Dylan walked over to the room’s other doorway, which led to the hall. “I think I want to take down this door too. The opening isn’t original to the house, and the door itself is a piece of crap.” He rubbed at his little patch of beard thoughtfully. “Maybe I’ll go with a curved arch instead of a square. You think you have the abilities for that?”

He turned to look at Chris and was surprised to be met with a glare. “Told ya I know what I’m doin’.”

“Yeah, okay. It’s just tricky, that’s all. You can buy kits and stuff, and that’s okay for the framing, but I think I’m going to look at an architectural salvage yard for the doors themselves. Find something more authentic, something decidedly unique.”

“Of course you will,” Chris said, confusing Dylan. What was his neighbor so pissed off about?

Dylan tried to smooth things over with a little babble. “I love old doors and how they have so much character. Or really, any interesting doors. My freshman year in college, I went on a trip to Barcelona—Spain—and we went on a tour of Casa Batlló. That’s a house designed by this famous architect named Gaudí, who was sort of the father of Modernism and….” As Dylan spoke, Chris’s brows had lowered and his expression had soured. Dylan let his little lecture peter out. “What?” he asked.

“You think I’m a moron, don’t you?”

Dylan blinked at him. “Of course not.”

But Chris’s jaw muscles tightened. He looked away, then back again. “Sure you do. You think I’m an ignorant hick who ain’t never heard of nothin’ and who thinks that tractor pulls and monster trucks are high culture.”

“I don’t—”

“I
know
where Barcelona is, asshole.”

“I’m sorry,” Dylan said. “I just thought… I mean—”
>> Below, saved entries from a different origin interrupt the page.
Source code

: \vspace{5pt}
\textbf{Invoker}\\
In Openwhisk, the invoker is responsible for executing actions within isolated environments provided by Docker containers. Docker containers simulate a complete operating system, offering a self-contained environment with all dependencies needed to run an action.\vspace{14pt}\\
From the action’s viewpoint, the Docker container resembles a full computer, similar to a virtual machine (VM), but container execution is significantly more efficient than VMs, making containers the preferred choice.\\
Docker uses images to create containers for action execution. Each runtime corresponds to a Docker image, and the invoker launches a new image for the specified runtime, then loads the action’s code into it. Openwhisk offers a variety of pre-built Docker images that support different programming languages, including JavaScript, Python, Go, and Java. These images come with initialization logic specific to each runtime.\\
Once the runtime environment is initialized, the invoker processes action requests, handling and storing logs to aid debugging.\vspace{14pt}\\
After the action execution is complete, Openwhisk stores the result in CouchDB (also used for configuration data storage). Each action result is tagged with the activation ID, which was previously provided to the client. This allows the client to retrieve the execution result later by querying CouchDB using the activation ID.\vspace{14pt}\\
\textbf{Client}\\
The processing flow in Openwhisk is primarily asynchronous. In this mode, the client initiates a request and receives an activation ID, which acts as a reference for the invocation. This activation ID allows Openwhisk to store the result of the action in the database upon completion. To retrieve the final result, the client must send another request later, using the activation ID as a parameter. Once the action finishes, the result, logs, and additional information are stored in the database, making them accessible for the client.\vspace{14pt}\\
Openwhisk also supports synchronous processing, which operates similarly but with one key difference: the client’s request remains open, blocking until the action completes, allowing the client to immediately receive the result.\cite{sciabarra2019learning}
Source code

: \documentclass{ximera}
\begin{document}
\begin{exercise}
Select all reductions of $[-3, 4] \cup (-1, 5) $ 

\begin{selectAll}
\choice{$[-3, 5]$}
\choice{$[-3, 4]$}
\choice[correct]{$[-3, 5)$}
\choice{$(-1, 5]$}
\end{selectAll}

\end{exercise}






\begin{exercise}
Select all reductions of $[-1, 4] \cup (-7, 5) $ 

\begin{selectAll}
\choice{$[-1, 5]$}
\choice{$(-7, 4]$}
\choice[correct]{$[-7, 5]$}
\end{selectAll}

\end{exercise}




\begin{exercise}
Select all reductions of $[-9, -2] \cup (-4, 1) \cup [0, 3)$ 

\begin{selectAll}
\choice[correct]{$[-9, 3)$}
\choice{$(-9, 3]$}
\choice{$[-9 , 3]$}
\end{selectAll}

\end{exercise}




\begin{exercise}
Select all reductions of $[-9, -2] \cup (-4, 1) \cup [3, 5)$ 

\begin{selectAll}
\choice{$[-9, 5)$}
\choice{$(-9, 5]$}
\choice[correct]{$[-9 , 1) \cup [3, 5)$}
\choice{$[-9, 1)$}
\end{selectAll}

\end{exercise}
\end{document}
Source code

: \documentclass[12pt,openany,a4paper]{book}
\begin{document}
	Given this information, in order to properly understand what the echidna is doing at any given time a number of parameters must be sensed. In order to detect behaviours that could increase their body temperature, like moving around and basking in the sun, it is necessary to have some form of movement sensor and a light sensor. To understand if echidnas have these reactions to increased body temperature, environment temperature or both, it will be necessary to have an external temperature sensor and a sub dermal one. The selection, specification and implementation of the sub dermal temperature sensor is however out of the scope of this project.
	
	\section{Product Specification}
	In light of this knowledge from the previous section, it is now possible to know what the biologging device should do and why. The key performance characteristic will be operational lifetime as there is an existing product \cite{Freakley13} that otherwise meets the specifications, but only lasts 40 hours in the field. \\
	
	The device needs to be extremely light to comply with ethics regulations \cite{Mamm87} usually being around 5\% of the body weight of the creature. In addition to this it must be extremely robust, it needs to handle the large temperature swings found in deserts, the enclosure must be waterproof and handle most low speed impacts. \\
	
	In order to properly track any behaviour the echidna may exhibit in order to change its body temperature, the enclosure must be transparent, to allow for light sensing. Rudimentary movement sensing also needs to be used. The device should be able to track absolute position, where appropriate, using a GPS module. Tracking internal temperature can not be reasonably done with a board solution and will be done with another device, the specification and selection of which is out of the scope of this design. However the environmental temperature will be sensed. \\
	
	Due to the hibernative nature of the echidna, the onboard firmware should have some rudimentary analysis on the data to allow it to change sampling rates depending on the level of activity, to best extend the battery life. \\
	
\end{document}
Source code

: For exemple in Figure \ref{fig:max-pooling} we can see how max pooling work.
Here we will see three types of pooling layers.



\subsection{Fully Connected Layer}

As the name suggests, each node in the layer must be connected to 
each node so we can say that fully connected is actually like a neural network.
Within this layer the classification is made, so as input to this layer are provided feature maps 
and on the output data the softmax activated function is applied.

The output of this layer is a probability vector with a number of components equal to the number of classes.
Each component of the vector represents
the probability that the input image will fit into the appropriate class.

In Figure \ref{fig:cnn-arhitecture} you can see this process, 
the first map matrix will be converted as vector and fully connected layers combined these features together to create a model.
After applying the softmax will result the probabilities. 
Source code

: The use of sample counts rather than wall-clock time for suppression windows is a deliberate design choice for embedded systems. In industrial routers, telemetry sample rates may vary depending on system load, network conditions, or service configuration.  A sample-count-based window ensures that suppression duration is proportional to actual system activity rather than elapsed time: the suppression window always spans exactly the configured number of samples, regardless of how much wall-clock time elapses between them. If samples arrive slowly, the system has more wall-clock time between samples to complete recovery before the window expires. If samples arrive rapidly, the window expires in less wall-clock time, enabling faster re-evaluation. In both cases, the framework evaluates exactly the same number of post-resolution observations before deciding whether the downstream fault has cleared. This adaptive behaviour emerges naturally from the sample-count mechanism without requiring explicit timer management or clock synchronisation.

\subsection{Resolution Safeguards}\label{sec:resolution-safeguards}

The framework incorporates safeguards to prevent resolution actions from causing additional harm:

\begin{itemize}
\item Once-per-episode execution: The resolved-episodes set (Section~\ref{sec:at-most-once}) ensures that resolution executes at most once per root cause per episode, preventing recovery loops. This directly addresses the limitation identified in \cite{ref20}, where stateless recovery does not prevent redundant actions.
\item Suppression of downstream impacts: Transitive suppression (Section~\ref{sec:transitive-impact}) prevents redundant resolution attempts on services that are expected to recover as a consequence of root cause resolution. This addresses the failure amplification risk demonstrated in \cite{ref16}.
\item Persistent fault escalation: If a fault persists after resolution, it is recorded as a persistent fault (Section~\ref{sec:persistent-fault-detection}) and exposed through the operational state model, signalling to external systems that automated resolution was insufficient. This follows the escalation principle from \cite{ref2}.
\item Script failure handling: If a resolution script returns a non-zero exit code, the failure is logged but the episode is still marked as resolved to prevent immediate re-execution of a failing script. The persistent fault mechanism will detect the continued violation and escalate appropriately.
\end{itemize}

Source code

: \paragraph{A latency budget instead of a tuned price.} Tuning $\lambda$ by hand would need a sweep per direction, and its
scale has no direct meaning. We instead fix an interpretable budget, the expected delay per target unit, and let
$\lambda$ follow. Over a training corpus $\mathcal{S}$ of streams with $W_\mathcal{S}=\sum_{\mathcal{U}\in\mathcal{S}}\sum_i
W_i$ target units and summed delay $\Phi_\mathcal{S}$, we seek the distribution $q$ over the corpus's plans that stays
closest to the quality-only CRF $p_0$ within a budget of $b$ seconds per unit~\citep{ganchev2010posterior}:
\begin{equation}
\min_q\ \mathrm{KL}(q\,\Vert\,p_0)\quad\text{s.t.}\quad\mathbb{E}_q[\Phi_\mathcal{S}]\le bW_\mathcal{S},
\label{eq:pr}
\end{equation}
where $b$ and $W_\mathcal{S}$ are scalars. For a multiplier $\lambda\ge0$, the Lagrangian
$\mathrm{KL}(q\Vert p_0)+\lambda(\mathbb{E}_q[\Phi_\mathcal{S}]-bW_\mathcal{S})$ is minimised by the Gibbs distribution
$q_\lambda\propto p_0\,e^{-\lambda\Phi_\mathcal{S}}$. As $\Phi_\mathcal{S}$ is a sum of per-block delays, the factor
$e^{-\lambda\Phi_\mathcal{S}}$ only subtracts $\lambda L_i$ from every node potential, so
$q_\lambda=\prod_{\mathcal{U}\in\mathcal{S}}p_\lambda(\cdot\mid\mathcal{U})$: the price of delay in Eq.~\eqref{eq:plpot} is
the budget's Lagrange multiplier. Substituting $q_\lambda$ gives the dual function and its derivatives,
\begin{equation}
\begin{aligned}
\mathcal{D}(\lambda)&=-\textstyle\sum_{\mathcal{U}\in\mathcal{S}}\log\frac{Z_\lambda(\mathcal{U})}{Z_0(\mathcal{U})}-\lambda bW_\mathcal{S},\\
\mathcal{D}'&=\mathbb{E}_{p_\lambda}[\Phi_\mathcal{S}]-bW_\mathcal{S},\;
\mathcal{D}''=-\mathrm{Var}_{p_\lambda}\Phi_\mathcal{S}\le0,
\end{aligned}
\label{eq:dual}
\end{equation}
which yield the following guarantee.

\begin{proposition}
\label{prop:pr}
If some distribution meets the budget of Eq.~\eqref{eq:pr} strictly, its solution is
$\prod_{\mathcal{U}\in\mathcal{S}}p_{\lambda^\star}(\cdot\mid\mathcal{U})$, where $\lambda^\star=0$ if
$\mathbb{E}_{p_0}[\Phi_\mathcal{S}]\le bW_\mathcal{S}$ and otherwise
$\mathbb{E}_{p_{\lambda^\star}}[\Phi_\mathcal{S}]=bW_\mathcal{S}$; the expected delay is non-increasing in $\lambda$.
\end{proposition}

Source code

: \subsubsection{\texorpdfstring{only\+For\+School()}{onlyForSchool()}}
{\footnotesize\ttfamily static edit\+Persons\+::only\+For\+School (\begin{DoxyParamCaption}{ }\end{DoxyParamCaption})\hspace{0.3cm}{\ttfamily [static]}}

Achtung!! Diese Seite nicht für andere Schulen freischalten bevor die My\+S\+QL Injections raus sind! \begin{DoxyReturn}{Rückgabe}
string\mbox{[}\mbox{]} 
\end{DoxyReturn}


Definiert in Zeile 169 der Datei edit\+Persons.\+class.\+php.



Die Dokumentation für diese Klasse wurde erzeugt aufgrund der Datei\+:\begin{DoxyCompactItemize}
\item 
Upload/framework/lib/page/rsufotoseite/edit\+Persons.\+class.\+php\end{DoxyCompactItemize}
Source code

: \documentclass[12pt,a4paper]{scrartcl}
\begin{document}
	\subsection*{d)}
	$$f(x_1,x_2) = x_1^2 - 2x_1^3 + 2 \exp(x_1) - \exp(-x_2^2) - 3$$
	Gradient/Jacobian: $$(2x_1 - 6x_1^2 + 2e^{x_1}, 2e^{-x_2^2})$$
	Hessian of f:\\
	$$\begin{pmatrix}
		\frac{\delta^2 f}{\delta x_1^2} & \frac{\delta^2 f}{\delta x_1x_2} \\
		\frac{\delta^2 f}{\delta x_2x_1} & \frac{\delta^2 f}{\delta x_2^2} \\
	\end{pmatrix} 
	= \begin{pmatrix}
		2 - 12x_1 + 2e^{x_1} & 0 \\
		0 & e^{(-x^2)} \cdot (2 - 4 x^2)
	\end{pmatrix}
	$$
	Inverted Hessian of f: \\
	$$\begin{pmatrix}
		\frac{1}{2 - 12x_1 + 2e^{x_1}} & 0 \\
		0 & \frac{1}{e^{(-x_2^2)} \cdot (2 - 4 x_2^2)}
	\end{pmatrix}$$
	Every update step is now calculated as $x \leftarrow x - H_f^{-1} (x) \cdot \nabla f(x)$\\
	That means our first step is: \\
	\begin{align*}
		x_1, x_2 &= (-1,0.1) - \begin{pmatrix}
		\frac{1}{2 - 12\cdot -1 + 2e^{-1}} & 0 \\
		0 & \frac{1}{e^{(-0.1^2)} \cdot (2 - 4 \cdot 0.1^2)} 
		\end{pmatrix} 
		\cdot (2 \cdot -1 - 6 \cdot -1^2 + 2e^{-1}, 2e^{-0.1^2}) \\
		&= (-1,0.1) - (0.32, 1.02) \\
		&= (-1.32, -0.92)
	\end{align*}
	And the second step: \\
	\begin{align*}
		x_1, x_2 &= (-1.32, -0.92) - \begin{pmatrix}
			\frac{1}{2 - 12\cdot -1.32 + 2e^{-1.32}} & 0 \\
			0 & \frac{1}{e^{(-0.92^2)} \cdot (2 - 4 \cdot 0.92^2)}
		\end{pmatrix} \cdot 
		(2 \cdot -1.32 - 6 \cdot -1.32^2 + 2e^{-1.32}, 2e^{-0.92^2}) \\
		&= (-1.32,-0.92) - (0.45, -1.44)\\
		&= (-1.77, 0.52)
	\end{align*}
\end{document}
“I know what you thought.”

Dylan suddenly became angry. “You know what I’m thinking. You know exactly who I am. You must be a goddamn genius. Such a goddamn genius that you live in a shack in the middle of fucking nowhere and you don’t have a real job and you can’t even find your own goddamn toilet when you need to take a piss!”

They stood there staring at each other, both breathing hard, both with their hands balled into fists. For a few moments Dylan was sure Chris was going to come closer and take a swing at him. And then it hit him—the absurdity of it all: only one other human being as far as the eye could see, and Dylan had managed to alienate him within a single day. Dylan had to laugh.

“What’s so fuckin’ hilarious?” Chris growled.

“I am. We are.” He filled his lungs deeply and let the air out, and was relieved to see Chris’s tense posture soften. “Look, I’m sorry. I’m… my people skills aren’t that great. I didn’t mean to imply anything about your intelligence, okay? And I promise not to keep assuming that living in the sticks means you’re inbred trailer trash if you’ll stop supposing that I’m an asshole just because I grew up in a place big enough for traffic lights.”